Ensuring that almond trees are neither over- nor under-watered requires constant monitoring of a number of variables. The timing, frequency and amount of irrigation will depend on several factors, including weather conditions, the amount of water stored in the soil from winter rains, fruit development stage, orchard maturity, orchard-specific soil type(s), water quality, and the irrigation system type and efficiency.
Comprehensive scheduling should be keyed to three factors: 1) weather conditions driving evapotranspiration (ET) and use of a water budget approach with data provided by the California Department of Water Resources’ CIMIS program, 2) soil-based monitoring, which can use a variety of techniques and equipment, and 3) monitoring tree water status using a pressure chamber (pressure bomb).

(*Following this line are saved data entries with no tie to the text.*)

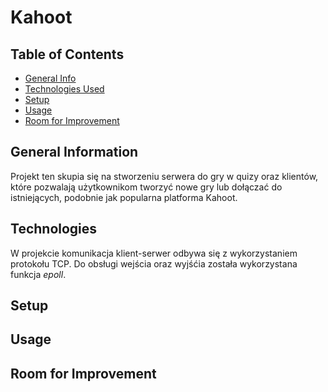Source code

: # Kahoot

## Table of Contents
* [General Info](#general-information)
* [Technologies Used](#technologies)
* [Setup](#setup)
* [Usage](#usage)
* [Room for Improvement](#room-for-improvement)



## General Information
Projekt ten skupia się na stworzeniu serwera do gry w quizy oraz klientów, które pozwalają użytkownikom tworzyć nowe gry lub dołączać do istniejących, podobnie jak popularna platforma Kahoot.


## Technologies
W projekcie komunikacja klient-serwer odbywa się z wykorzystaniem protokołu TCP. Do obsługi wejścia oraz wyjśćia została wykorzystana funkcja *epoll*.


## Setup



## Usage



## Room for Improvement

Irrigation and Drought Strategies
Almond growers can now go to a UC Division of Agriculture and Natural Resources website to access an extensive compilation of drought-related water management and irrigation strategies developed by UC researchers, farm advisors and Extension specialists.
Good overall summaries of strategies under different water availability scenarios can be found at the UC Drought Management website. The Irrigation Management module of the California Almond Sustainability Program (CASP) contains a broad array of information on setting up and managing an irrigation system in almond orchards. More information can be found in the following California Almond Outlook and Western Farm Press articles available here.
- Irrigation Scheduling Using Evapotranspiration (ET) and Updated Almond Crop Coefficients (Kc)
- Using CIMIS to Determine Almond Water Demand (ETc)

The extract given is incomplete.